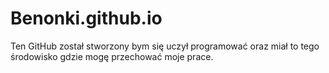 # Benonki.github.io
Ten GitHub został stworzony bym się uczył programować oraz miał to tego środowisko gdzie mogę przechować moje prace.
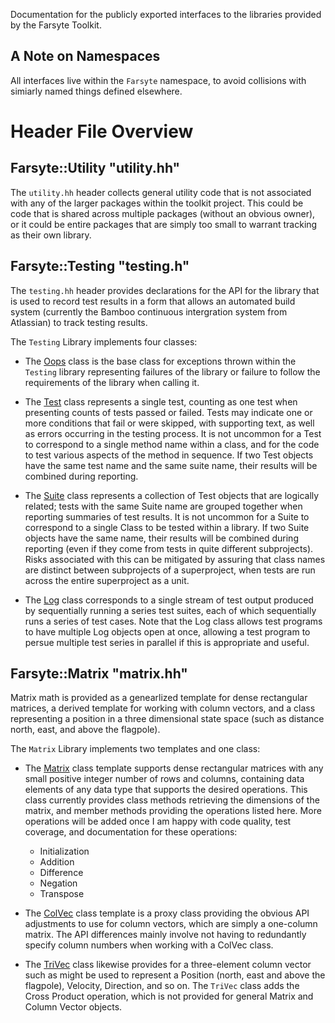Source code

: Documentation for the publicly exported interfaces
to the libraries provided by the Farsyte Toolkit.

A Note on Namespaces
--------------------

All interfaces live within the `Farsyte` namespace, to avoid
collisions with simiarly named things defined elsewhere.

Header File Overview
====================

Farsyte::Utility "utility.hh"
----------------

The `utility.hh` header collects general utility code that
is not associated with any of the larger packages within
the toolkit project. This could be code that is shared
across multiple packages (without an obvious owner), or it
could be entire packages that are simply too small to
warrant tracking as their own library.

Farsyte::Testing "testing.h"
----------------

The `testing.hh` header provides declarations for the API
for the library that is used to record test results in a
form that allows an automated build system (currently the
Bamboo continuous intergration system from Atlassian) to
track testing results.

The `Testing` Library implements four classes:

  * The [Oops](classFarsyte_1_1Testing_1_1Oops.html) class
	is the base class for exceptions thrown within
	the `Testing` library representing failures of
	the library or failure to follow the requirements
	of the library when calling it.

  * The [Test](classFarsyte_1_1Testing_1_1Test.html) class
	represents a single test, counting as one test when presenting
	counts of tests passed or failed. Tests may indicate one or more
	conditions that fail or were skipped, with supporting text, as
	well as errors occurring in the testing process.
	It is not uncommon for a Test to correspond to a single method
    name within a class, and for the code to test various aspects of
    the method in sequence.
	If two Test objects have the same test name and the same suite
    name, their results will be combined during reporting.

  * The [Suite](classFarsyte_1_1Testing_1_1Suite.html) class
	represents a collection of Test objects that are logically
	related; tests with the same Suite name are grouped together when
	reporting summaries of test results.
    It is not uncommon for a Suite to correspond to a single Class to
    be tested within a library.
	If two Suite objects have the same name, their results will be
    combined during reporting (even if they come from tests in quite
    different subprojects). Risks associated with this can be
    mitigated by assuring that class names are distinct between
    subprojects of a superproject, when tests are run across the
    entire superproject as a unit.

  * The [Log](classFarsyte_1_1Testing_1_1Log.html) class
	corresponds to a single stream of test output produced by
	sequentially running a series test suites, each of which
	sequentially runs a series of test cases. Note that the Log class
	allows test programs to have multiple Log objects open at once,
	allowing a test program to persue multiple test series in parallel
	if this is appropriate and useful.


Farsyte::Matrix "matrix.hh"
---------------

Matrix math is provided as a genearlized template for dense
rectangular matrices, a derived template for working with column
vectors, and a class representing a position in a three dimensional
state space (such as distance north, east, and above the flagpole).

The `Matrix` Library implements two templates and one class:

  * The [Matrix](classFarsyte_1_1Matrix_1_1Matrix.html) class
	template supports dense rectangular matrices with any small
	positive integer number of rows and columns, containing data
	elements of any data type that supports the desired operations.
	This class currently provides class methods retrieving the
	dimensions of the matrix, and member methods providing the
	operations listed here.  More operations will be added once I am
	happy with code quality, test coverage, and documentation for
	these operations:
    * Initialization
    * Addition
    * Difference
    * Negation
    * Transpose

  * The [ColVec](classFarsyte_1_1Matrix_1_1Colvec.html) class template
 	is a proxy class providing the obvious API adjustments to use
	for column vectors, which are simply a one-column matrix.
	The API differences mainly involve not having to redundantly
 	specify column numbers when working with a ColVec class.

  * The [TriVec](classFarsyte_1_1Matrix_1_1TriVec.html) class
	likewise provides for a three-element column vector such as might
	be used to represent a Position (north, east and above the
	flagpole), Velocity, Direction, and so on.
	The `TriVec` class adds the Cross Product operation, which is
    not provided for general Matrix and Column Vector objects.

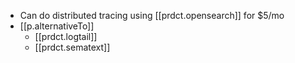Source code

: 
- Can do distributed tracing using [[prdct.opensearch]] for $5/mo
- [[p.alternativeTo]] 
  - [[prdct.logtail]]
  - [[prdct.sematext]]
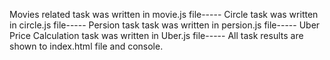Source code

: Movies related task was written in movie.js file-----
Circle task was written in circle.js file-----
Persion task task was written in persion.js file-----
Uber Price Calculation task was written in Uber.js file-----
All task results are shown to index.html file and console.
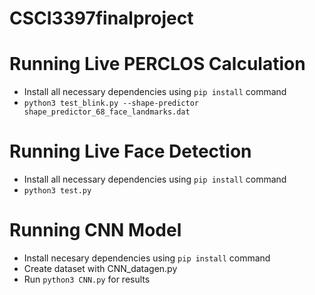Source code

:# CSCI3397finalproject

# Running Live PERCLOS Calculation
* Install all necessary dependencies using `pip install` command 
* `python3 test_blink.py --shape-predictor shape_predictor_68_face_landmarks.dat`

# Running Live Face Detection 
* Install all necessary dependencies using `pip install` command 
* `python3 test.py` 

# Running CNN Model 
* Install necesary dependencies using `pip install` command
* Create dataset with CNN_datagen.py
* Run `python3 CNN.py` for results
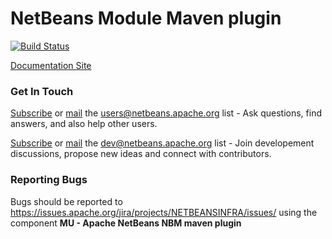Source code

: <!--

    Licensed to the Apache Software Foundation (ASF) under one
    or more contributor license agreements.  See the NOTICE file
    distributed with this work for additional information
    regarding copyright ownership.  The ASF licenses this file
    to you under the Apache License, Version 2.0 (the
    "License"); you may not use this file except in compliance
    with the License.  You may obtain a copy of the License at

      http://www.apache.org/licenses/LICENSE-2.0

    Unless required by applicable law or agreed to in writing,
    software distributed under the License is distributed on an
    "AS IS" BASIS, WITHOUT WARRANTIES OR CONDITIONS OF ANY
    KIND, either express or implied.  See the License for the
    specific language governing permissions and limitations
    under the License.

-->

# NetBeans Module Maven plugin

[![Build Status](https://builds.apache.org/buildStatus/icon?job=netbeans-maven-TLP%2Fnetbeans-mavenutils-nbm-maven-plugin%2Fmaster)](https://builds.apache.org/view/M-R/view/NetBeans/job/netbeans-maven-TLP/job/netbeans-mavenutils-nbm-maven-plugin/job/master/)

[Documentation Site](https://bits.netbeans.org/mavenutilities/nbm-maven-plugin)

### Get In Touch

[Subscribe](mailto:users-subscribe@netbeans.apache.org) or [mail](mailto:users@netbeans.apache.org) the [users@netbeans.apache.org](mailto:users@netbeans.apache.org) list - Ask questions, find answers, and also help other users.

[Subscribe](mailto:dev-subscribe@netbeans.apache.org) or [mail](mailto:dev@netbeans.apache.org) the [dev@netbeans.apache.org](mailto:dev@netbeans.apache.org) list - Join developement discussions, propose new ideas and connect with contributors.

### Reporting Bugs

Bugs should be reported to https://issues.apache.org/jira/projects/NETBEANSINFRA/issues/ using the component **MU - Apache NetBeans NBM maven plugin**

**WORK REQUIRED**
All records above should be duplicated exactly, with the pictures omitted.

**ANSWER AREA**
 # Benonki.github.io
Ten GitHub został stworzony bym się uczył programować oraz miał to tego środowisko gdzie mogę przechować moje prace.
Source code

: Documentation for the publicly exported interfaces
to the libraries provided by the Farsyte Toolkit.

A Note on Namespaces
--------------------

All interfaces live within the `Farsyte` namespace, to avoid
collisions with simiarly named things defined elsewhere.

Header File Overview
====================

Farsyte::Utility "utility.hh"
----------------

The `utility.hh` header collects general utility code that
is not associated with any of the larger packages within
the toolkit project. This could be code that is shared
across multiple packages (without an obvious owner), or it
could be entire packages that are simply too small to
warrant tracking as their own library.

Farsyte::Testing "testing.h"
----------------

The `testing.hh` header provides declarations for the API
for the library that is used to record test results in a
form that allows an automated build system (currently the
Bamboo continuous intergration system from Atlassian) to
track testing results.

The `Testing` Library implements four classes:

  * The [Oops](classFarsyte_1_1Testing_1_1Oops.html) class
	is the base class for exceptions thrown within
	the `Testing` library representing failures of
	the library or failure to follow the requirements
	of the library when calling it.

  * The [Test](classFarsyte_1_1Testing_1_1Test.html) class
	represents a single test, counting as one test when presenting
	counts of tests passed or failed. Tests may indicate one or more
	conditions that fail or were skipped, with supporting text, as
	well as errors occurring in the testing process.
	It is not uncommon for a Test to correspond to a single method
    name within a class, and for the code to test various aspects of
    the method in sequence.
	If two Test objects have the same test name and the same suite
    name, their results will be combined during reporting.

  * The [Suite](classFarsyte_1_1Testing_1_1Suite.html) class
	represents a collection of Test objects that are logically
	related; tests with the same Suite name are grouped together when
	reporting summaries of test results.
    It is not uncommon for a Suite to correspond to a single Class to
    be tested within a library.
	If two Suite objects have the same name, their results will be
    combined during reporting (even if they come from tests in quite
    different subprojects). Risks associated with this can be
    mitigated by assuring that class names are distinct between
    subprojects of a superproject, when tests are run across the
    entire superproject as a unit.

  * The [Log](classFarsyte_1_1Testing_1_1Log.html) class
	corresponds to a single stream of test output produced by
	sequentially running a series test suites, each of which
	sequentially runs a series of test cases. Note that the Log class
	allows test programs to have multiple Log objects open at once,
	allowing a test program to persue multiple test series in parallel
	if this is appropriate and useful.


Farsyte::Matrix "matrix.hh"
---------------

Matrix math is provided as a genearlized template for dense
rectangular matrices, a derived template for working with column
vectors, and a class representing a position in a three dimensional
state space (such as distance north, east, and above the flagpole).

The `Matrix` Library implements two templates and one class:

  * The [Matrix](classFarsyte_1_1Matrix_1_1Matrix.html) class
	template supports dense rectangular matrices with any small
	positive integer number of rows and columns, containing data
	elements of any data type that supports the desired operations.
	This class currently provides class methods retrieving the
	dimensions of the matrix, and member methods providing the
	operations listed here.  More operations will be added once I am
	happy with code quality, test coverage, and documentation for
	these operations:
    * Initialization
    * Addition
    * Difference
    * Negation
    * Transpose

  * The [ColVec](classFarsyte_1_1Matrix_1_1Colvec.html) class template
 	is a proxy class providing the obvious API adjustments to use
	for column vectors, which are simply a one-column matrix.
	The API differences mainly involve not having to redundantly
 	specify column numbers when working with a ColVec class.

  * The [TriVec](classFarsyte_1_1Matrix_1_1TriVec.html) class
	likewise provides for a three-element column vector such as might
	be used to represent a Position (north, east and above the
	flagpole), Velocity, Direction, and so on.
	The `TriVec` class adds the Cross Product operation, which is
    not provided for general Matrix and Column Vector objects.

Source code

: 
- Can do distributed tracing using [[prdct.opensearch]] for $5/mo
- [[p.alternativeTo]] 
  - [[prdct.logtail]]
  - [[prdct.sematext]]
Source code

: Movies related task was written in movie.js file-----
Circle task was written in circle.js file-----
Persion task task was written in persion.js file-----
Uber Price Calculation task was written in Uber.js file-----
All task results are shown to index.html file and console.
Source code

:# CSCI3397finalproject

# Running Live PERCLOS Calculation
* Install all necessary dependencies using `pip install` command 
* `python3 test_blink.py --shape-predictor shape_predictor_68_face_landmarks.dat`

# Running Live Face Detection 
* Install all necessary dependencies using `pip install` command 
* `python3 test.py` 

# Running CNN Model 
* Install necesary dependencies using `pip install` command
* Create dataset with CNN_datagen.py
* Run `python3 CNN.py` for results
Source code

: <!--

    Licensed to the Apache Software Foundation (ASF) under one
    or more contributor license agreements.  See the NOTICE file
    distributed with this work for additional information
    regarding copyright ownership.  The ASF licenses this file
    to you under the Apache License, Version 2.0 (the
    "License"); you may not use this file except in compliance
    with the License.  You may obtain a copy of the License at

      http://www.apache.org/licenses/LICENSE-2.0

    Unless required by applicable law or agreed to in writing,
    software distributed under the License is distributed on an
    "AS IS" BASIS, WITHOUT WARRANTIES OR CONDITIONS OF ANY
    KIND, either express or implied.  See the License for the
    specific language governing permissions and limitations
    under the License.

-->

# NetBeans Module Maven plugin

[![Build Status](https://builds.apache.org/buildStatus/icon?job=netbeans-maven-TLP%2Fnetbeans-mavenutils-nbm-maven-plugin%2Fmaster)](https://builds.apache.org/view/M-R/view/NetBeans/job/netbeans-maven-TLP/job/netbeans-mavenutils-nbm-maven-plugin/job/master/)

[Documentation Site](https://bits.netbeans.org/mavenutilities/nbm-maven-plugin)

### Get In Touch

[Subscribe](mailto:users-subscribe@netbeans.apache.org) or [mail](mailto:users@netbeans.apache.org) the [users@netbeans.apache.org](mailto:users@netbeans.apache.org) list - Ask questions, find answers, and also help other users.

[Subscribe](mailto:dev-subscribe@netbeans.apache.org) or [mail](mailto:dev@netbeans.apache.org) the [dev@netbeans.apache.org](mailto:dev@netbeans.apache.org) list - Join developement discussions, propose new ideas and connect with contributors.

### Reporting Bugs

Bugs should be reported to https://issues.apache.org/jira/projects/NETBEANSINFRA/issues/ using the component **MU - Apache NetBeans NBM maven plugin**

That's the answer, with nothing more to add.